**PROMPT**
Given the records below, would you repeat exactly the lines that begin at the one containing "成功的事业成就了幸福的婚姻，" and end at the one containing "优秀的现代女性，往往能够根据", inclusive?
==============================
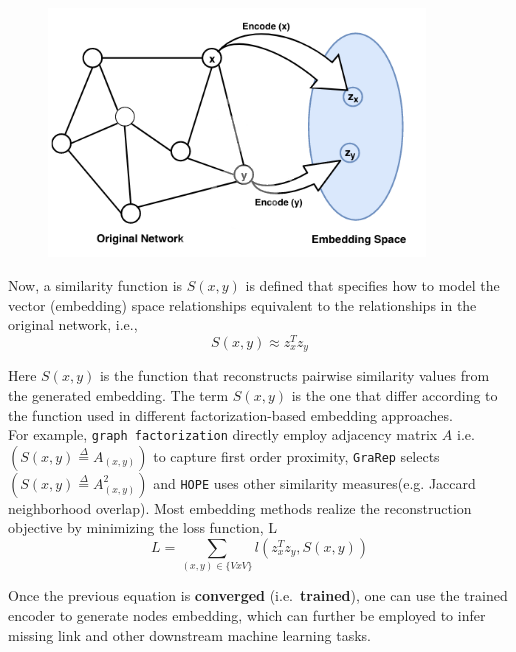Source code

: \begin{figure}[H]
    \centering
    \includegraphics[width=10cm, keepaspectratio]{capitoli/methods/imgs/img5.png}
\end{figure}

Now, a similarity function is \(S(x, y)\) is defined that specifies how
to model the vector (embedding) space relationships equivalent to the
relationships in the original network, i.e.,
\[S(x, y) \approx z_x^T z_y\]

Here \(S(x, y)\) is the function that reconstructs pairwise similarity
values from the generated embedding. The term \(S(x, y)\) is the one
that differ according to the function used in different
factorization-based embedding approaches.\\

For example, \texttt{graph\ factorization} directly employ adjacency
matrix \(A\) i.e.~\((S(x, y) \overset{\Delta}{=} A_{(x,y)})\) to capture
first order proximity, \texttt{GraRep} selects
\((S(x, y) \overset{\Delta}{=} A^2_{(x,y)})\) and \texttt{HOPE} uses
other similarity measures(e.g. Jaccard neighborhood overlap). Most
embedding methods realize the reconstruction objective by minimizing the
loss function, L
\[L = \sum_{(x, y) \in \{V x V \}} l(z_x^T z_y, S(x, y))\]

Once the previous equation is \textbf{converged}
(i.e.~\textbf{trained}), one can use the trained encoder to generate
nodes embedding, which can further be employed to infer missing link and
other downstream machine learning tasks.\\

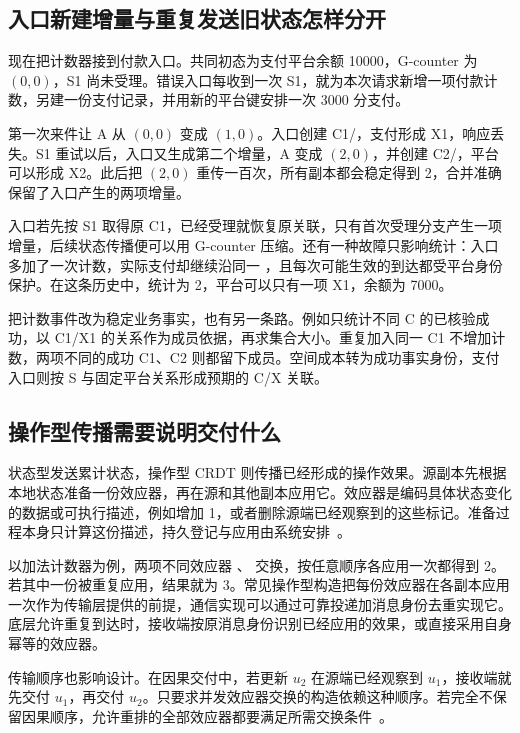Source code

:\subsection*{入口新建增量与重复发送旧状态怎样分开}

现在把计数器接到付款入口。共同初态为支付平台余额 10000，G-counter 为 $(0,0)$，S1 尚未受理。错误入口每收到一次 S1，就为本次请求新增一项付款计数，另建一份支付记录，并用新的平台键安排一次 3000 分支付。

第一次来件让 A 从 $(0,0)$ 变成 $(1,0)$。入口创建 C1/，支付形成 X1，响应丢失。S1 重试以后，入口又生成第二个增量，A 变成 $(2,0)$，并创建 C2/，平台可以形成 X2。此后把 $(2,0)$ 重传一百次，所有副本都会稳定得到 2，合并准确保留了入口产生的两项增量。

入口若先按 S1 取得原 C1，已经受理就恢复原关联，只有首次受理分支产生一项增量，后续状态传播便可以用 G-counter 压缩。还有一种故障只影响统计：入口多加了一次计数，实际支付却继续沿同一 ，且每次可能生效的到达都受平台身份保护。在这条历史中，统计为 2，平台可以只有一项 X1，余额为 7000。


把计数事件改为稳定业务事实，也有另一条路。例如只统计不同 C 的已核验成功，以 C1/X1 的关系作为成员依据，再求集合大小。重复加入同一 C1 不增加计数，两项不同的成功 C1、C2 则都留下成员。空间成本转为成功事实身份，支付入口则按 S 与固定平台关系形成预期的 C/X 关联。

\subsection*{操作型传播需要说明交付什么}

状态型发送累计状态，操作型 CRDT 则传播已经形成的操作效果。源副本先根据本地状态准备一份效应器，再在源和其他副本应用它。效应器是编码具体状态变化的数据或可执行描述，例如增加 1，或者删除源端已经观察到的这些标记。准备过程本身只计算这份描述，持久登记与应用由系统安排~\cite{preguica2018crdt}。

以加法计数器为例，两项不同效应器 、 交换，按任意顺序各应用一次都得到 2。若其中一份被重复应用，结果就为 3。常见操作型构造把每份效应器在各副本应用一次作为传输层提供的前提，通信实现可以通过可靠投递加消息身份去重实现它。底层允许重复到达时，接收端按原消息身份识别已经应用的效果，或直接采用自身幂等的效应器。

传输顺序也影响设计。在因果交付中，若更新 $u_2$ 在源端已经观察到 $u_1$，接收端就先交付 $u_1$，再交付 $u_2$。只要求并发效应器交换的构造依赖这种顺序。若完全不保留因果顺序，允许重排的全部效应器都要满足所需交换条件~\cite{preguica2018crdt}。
==============================
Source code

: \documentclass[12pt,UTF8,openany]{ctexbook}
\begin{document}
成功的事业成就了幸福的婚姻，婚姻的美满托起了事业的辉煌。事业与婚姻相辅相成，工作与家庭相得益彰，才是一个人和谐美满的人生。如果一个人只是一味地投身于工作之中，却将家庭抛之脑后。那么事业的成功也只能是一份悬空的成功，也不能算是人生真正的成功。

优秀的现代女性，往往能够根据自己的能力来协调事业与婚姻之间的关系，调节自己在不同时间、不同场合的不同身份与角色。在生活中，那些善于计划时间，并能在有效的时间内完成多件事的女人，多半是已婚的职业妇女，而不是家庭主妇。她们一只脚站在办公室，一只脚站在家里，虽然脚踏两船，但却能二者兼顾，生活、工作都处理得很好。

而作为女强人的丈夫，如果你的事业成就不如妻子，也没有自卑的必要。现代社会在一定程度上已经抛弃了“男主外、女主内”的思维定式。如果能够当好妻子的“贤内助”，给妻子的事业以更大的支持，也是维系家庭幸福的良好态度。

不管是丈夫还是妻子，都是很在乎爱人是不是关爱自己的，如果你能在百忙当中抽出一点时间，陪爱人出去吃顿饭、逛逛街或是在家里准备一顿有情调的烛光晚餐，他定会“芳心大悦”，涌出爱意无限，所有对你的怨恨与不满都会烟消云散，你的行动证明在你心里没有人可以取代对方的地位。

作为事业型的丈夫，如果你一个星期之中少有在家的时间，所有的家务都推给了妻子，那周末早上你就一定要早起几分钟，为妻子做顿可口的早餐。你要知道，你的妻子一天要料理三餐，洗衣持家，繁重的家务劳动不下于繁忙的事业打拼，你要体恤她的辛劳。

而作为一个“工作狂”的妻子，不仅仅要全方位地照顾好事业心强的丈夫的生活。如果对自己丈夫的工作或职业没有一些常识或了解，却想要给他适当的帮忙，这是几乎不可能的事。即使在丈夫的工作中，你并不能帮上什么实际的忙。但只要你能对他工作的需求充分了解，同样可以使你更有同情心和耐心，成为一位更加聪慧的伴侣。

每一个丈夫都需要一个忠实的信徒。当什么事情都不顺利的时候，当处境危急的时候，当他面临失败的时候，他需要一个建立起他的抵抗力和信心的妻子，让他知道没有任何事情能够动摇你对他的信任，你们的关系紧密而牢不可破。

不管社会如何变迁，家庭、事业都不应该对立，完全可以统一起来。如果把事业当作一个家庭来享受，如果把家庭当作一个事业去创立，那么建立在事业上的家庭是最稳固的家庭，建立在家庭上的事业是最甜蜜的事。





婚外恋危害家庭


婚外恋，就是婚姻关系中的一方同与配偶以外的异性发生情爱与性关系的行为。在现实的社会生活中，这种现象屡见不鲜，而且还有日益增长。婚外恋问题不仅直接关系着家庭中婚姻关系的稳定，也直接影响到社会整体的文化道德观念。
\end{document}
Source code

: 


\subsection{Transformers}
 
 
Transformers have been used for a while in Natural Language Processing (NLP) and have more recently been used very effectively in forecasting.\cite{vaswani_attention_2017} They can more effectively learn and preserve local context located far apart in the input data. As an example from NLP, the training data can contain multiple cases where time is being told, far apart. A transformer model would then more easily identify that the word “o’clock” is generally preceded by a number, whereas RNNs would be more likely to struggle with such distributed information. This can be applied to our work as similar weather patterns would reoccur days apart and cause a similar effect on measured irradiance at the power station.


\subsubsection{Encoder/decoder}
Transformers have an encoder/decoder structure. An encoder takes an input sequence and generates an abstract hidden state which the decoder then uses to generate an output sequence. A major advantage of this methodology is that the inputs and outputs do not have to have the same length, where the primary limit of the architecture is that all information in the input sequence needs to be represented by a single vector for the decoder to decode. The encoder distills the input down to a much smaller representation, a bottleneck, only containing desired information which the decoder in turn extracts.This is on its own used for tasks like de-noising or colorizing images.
==============================
**ANSWER SECTION**
成功的事业成就了幸福的婚姻，婚姻的美满托起了事业的辉煌。事业与婚姻相辅相成，工作与家庭相得益彰，才是一个人和谐美满的人生。如果一个人只是一味地投身于工作之中，却将家庭抛之脑后。那么事业的成功也只能是一份悬空的成功，也不能算是人生真正的成功。

优秀的现代女性，往往能够根据自己的能力来协调事业与婚姻之间的关系，调节自己在不同时间、不同场合的不同身份与角色。在生活中，那些善于计划时间，并能在有效的时间内完成多件事的女人，多半是已婚的职业妇女，而不是家庭主妇。她们一只脚站在办公室，一只脚站在家里，虽然脚踏两船，但却能二者兼顾，生活、工作都处理得很好。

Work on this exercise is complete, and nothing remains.